**What this task involves:**
Which lines of the data contain the string "worry"? Show each of them.

━━ Given records

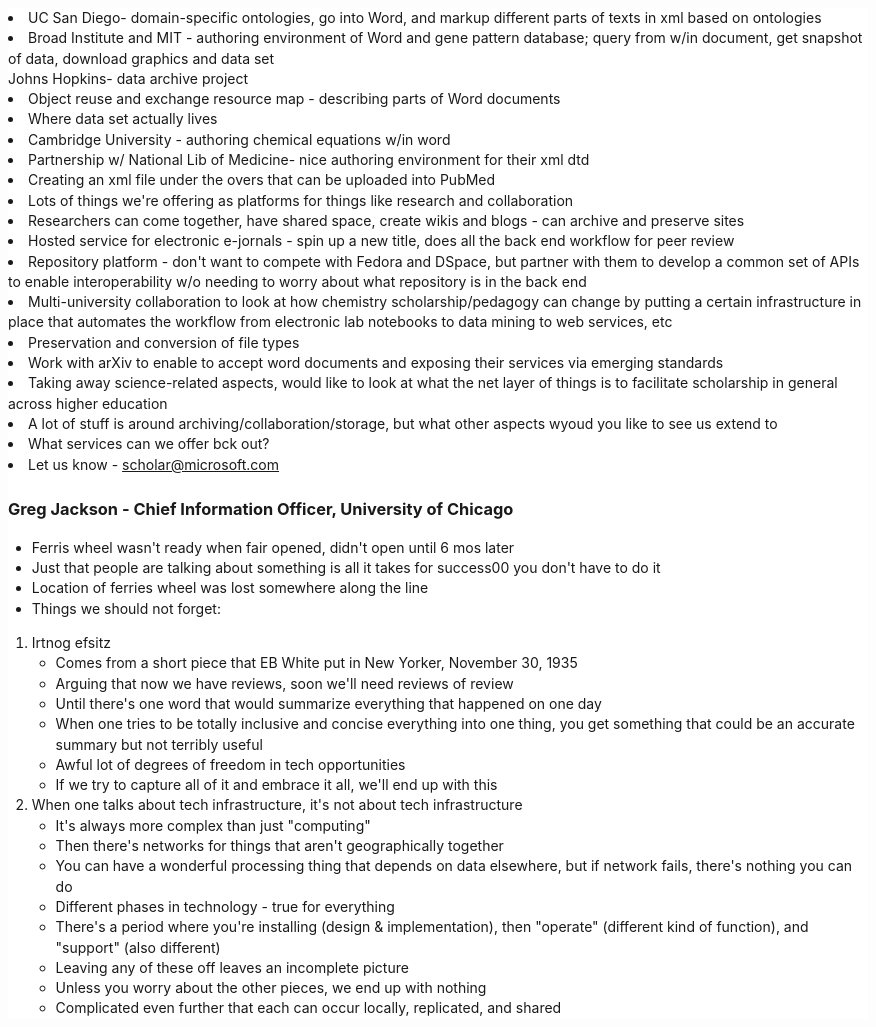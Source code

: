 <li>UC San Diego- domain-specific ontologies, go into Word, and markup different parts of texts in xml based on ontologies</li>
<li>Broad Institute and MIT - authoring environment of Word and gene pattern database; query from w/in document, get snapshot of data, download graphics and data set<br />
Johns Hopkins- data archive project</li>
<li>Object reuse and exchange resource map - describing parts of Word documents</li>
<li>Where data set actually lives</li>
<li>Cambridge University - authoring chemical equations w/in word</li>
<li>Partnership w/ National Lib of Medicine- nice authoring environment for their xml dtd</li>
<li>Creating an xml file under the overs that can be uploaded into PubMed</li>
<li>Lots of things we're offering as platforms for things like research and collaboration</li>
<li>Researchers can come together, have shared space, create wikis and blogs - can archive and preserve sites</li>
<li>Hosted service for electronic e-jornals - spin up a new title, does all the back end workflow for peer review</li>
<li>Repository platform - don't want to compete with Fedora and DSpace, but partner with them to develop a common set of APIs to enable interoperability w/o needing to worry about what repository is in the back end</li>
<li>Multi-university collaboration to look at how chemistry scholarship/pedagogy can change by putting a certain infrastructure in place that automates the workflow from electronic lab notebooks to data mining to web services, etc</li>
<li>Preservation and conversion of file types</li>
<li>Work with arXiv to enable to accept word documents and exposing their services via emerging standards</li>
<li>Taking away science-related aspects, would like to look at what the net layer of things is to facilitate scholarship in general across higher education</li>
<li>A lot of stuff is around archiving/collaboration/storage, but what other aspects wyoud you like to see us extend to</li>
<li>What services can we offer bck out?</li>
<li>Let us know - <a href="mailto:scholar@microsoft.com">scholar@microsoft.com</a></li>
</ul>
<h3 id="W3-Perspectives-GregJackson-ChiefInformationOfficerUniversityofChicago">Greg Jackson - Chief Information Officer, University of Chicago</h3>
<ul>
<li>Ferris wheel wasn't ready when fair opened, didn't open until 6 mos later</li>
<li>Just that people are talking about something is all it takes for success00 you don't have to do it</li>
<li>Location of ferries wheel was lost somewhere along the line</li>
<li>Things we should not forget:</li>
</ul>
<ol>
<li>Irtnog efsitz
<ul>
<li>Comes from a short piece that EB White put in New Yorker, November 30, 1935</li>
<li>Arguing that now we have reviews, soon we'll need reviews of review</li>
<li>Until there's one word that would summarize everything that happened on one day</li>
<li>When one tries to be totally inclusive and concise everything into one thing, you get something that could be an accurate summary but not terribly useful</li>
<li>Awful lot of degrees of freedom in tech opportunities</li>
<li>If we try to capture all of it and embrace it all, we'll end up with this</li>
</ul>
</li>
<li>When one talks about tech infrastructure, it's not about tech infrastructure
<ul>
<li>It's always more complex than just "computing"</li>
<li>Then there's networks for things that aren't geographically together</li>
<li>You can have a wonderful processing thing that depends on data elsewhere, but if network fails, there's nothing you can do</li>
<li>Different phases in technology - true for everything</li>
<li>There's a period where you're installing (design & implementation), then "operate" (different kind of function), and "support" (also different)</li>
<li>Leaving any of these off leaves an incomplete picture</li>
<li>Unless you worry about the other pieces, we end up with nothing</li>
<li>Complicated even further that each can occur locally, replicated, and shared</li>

━━━━
━━ Given records

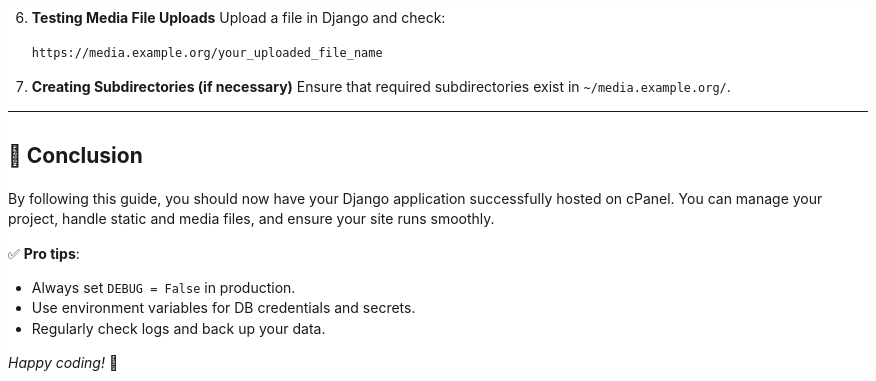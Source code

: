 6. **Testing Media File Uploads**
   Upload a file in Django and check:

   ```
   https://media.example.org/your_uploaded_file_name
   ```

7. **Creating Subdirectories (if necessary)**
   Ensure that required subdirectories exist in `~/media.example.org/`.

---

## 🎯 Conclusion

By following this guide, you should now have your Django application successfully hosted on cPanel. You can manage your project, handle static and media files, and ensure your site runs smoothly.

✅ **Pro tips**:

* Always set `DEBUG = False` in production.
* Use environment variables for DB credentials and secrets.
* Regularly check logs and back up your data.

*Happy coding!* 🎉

━━━━
━━ Given records

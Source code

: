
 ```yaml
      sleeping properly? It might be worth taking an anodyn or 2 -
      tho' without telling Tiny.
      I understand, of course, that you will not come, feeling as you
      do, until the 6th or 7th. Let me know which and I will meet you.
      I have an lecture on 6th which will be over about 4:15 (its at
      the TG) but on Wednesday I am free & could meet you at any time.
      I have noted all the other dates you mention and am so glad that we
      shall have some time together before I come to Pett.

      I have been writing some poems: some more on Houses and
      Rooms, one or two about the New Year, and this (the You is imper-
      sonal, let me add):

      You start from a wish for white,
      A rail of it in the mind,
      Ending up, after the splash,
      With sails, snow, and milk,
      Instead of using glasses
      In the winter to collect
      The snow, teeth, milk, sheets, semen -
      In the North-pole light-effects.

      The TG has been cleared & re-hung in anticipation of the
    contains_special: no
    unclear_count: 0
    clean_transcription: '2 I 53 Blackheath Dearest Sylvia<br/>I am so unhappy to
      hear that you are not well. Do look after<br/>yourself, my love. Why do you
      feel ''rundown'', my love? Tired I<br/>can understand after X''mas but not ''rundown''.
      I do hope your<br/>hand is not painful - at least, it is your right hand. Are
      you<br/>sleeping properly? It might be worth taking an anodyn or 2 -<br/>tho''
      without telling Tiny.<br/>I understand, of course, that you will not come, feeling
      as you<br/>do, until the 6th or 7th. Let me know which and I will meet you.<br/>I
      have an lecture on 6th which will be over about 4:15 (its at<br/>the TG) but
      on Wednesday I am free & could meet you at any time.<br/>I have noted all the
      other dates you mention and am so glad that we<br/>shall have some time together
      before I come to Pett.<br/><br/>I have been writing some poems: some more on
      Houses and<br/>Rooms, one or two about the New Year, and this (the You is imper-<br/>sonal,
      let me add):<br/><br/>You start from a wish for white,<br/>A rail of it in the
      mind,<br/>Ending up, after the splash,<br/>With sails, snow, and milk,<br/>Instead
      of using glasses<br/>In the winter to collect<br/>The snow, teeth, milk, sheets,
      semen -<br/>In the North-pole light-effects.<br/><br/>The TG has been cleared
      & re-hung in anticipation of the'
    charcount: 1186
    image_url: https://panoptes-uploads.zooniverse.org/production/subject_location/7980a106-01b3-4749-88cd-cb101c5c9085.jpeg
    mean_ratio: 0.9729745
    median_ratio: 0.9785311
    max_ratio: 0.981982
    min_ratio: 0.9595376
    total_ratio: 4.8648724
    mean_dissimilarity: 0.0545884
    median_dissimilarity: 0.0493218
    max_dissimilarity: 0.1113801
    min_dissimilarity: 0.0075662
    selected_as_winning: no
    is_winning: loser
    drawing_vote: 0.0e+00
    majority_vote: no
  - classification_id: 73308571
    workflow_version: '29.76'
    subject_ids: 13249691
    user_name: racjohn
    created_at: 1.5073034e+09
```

━━━━

**Finished task:**
<li>Repository platform - don't want to compete with Fedora and DSpace, but partner with them to develop a common set of APIs to enable interoperability w/o needing to worry about what repository is in the back end</li>
<li>Unless you worry about the other pieces, we end up with nothing</li>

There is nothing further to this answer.